Looking for a true crime hit that doesn't require a multi-episode commitment? A snackable documentary that will leave you pondering for days?
The Hatchet-Wielding Hitchhiker, Netflix's unofficial nominee for "Show Whose Title Sounds Most Like a Weekly World News Headline," is a 90-minute documentary film. It's not one of those long, multiple-episode series, like Dahmer. Buckle up, because it's a complicated, fascinating story that'll keep you riveted for its reasonable runtime.
Back in 2013, a man named Jett McBride intentionally ran his car into a California utility worker, then got out of his car and attacked both the injured man and bystanders who tried to help. But that crime isn't the focus of this story. As things got crazy, a hitchhiker in McBride's car jumped out and raced to the rescue, defending the others by attacking McBride with a hatchet.
The hitchhiker, a Canadian whose name is Caleb Lawrence McGillvary but went by Kai, gave a TV interview to reporter Jessob Reisbeck. The interview went viral, in part because the wide-eyed, chatty, possibly stoned Kai, a Pauly Shore look-alike, reenacted the hatchet blows while hollering, "Smash, smash, suh-MASH!"
And then ... well, know the internet slang term "milkshake duck"? Invented by Australian cartoonist Ben Ward, who goes by pixelatedboat on Twitter, it describes a common scenario in which the internet falls in love with someone who seems perfectly charming, in this case, a duck who drinks milkshakes. But just five seconds later, the duck is discovered to be racist, and it falls from grace. (Remember Ken Bone, made famous after asking a question during a 2016 town-hall-style presidential debate? He was an early example.)
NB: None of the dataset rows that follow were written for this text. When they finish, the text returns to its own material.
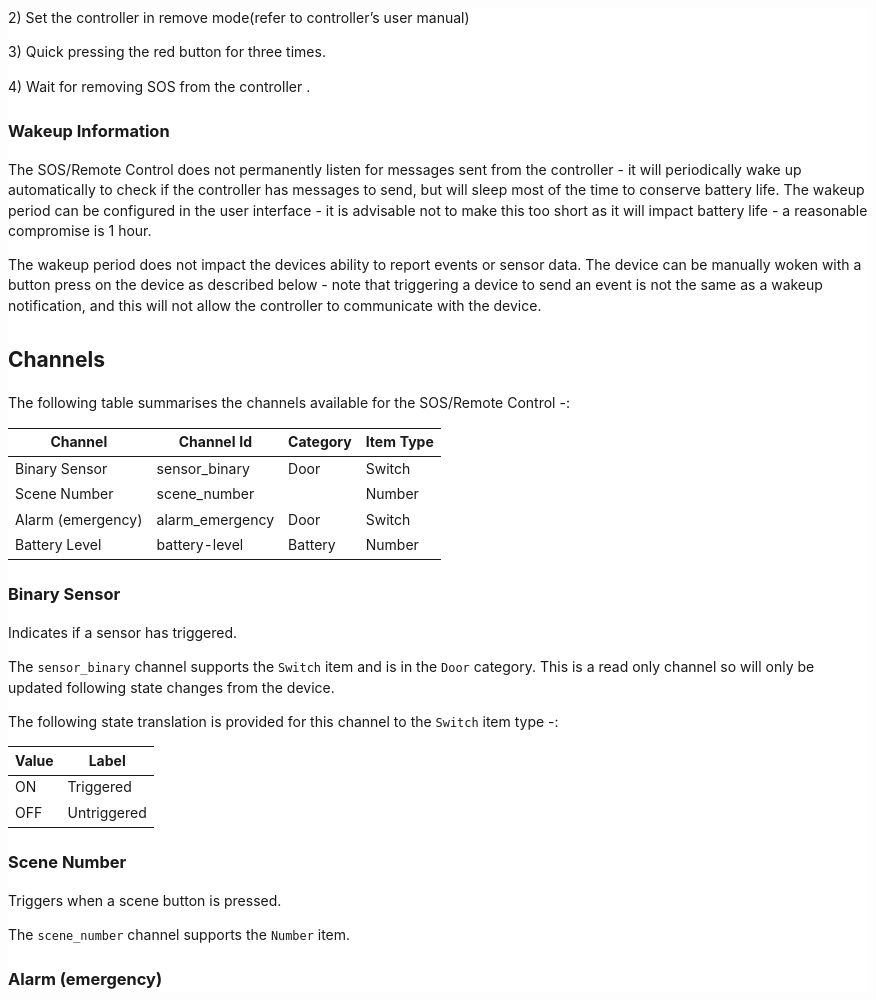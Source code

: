 2\) Set the controller in remove mode(refer to controller’s user manual)

3\) Quick pressing the red button for three times.

4\) Wait for removing SOS from the controller .

### Wakeup Information

The SOS/Remote Control does not permanently listen for messages sent from the controller - it will periodically wake up automatically to check if the controller has messages to send, but will sleep most of the time to conserve battery life. The wakeup period can be configured in the user interface - it is advisable not to make this too short as it will impact battery life - a reasonable compromise is 1 hour.

The wakeup period does not impact the devices ability to report events or sensor data. The device can be manually woken with a button press on the device as described below - note that triggering a device to send an event is not the same as a wakeup notification, and this will not allow the controller to communicate with the device.
## Channels

The following table summarises the channels available for the SOS/Remote Control -:

| Channel | Channel Id | Category | Item Type |
|---------|------------|----------|-----------|
| Binary Sensor | sensor_binary | Door | Switch | 
| Scene Number | scene_number |  | Number | 
| Alarm (emergency) | alarm_emergency | Door | Switch | 
| Battery Level | battery-level | Battery | Number |

### Binary Sensor

Indicates if a sensor has triggered.

The ```sensor_binary``` channel supports the ```Switch``` item and is in the ```Door``` category. This is a read only channel so will only be updated following state changes from the device.

The following state translation is provided for this channel to the ```Switch``` item type -:

| Value | Label     |
|-------|-----------|
| ON | Triggered |
| OFF | Untriggered |

### Scene Number

Triggers when a scene button is pressed.

The ```scene_number``` channel supports the ```Number``` item.

### Alarm (emergency)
Kai basked in internet fame for a bit longer than five seconds. His interview got edited and rereleased to millions of views. He appeared on Jimmy Kimmel Live, and there was talk of giving him his own reality show, a la the Kardashians. Stephen Colbert joked on his show, "For the first time in human history, people are saying, 'Boy, we sure are lucky that homeless hitchhiker was carrying a hatchet.'"
The Netflix show interviews Hollywood producers and journalists who seem completely dazzled by Kai's story -- or the story they want so badly for it to be. They see him as Chance, the naive gardener from the movie and novel Being There, whose very simplicity convinces people his still waters run deep. They literally know nothing about Kai -- where he came from, how he'll react to anything -- but they're ready to crown him the next hot star. It's unnerving how quickly they rush to mold a hapless hitchhiker with troubling and glaringly obvious mental health issues into the next big thing.
But Kai soon reveals he's not exactly what Hollywood expected. You wonder why these big-salaried talent-spotters ever thought an unhoused man who carried a hatchet was going to be able to smoothly turn into Brad Pitt. They can't seem to walk Kai into a hotel lobby without him peeing on a desk.
Then, just months after the initial incident that made him famous, Kai is arrested -- for murder. The Netflix documentary doesn't really do a great job of explaining the crime, all but glossing over the poor victim. It's apparent this is a milkshake duck story, not a walk-you-through-the-courtroom-details true-crime story. We're not here to get trial transcripts, but to learn about how quickly a viral video can bring a stranger fame and all kinds of monetary opportunities, and then reality can bring them down to earth with one giant suh-MASH.
The Hatchet-Wielding Hitchhiker has its flaws, for sure. There are claims Kai was abused as a child, but his mother gives an interview where she tells a different story that's not really addressed. There are suggestions Kai caused the original attack by giving Jett McBride drugs before the intentional car crash. Most of all, the murder Kai commits is so sketchily explained I'm still somewhat confused about it, and had to turn to other online news sources for details.
But once the show starts running, it's impossible to turn it off. It's fascinating to watch people confess they fell for a viral video star who became famous purely by chance, and whose fall from grace was immediate and horrific. And at a time when streaming services seem to be cranking out more and more multi-episode series (see Netflix's Dahmer), this fast-paced show is just an hour and 25 minutes long. When it's over, you won't know the minute details of Kai's life and crime, but you will be left with some thought-provoking questions about viral fame and its consequences.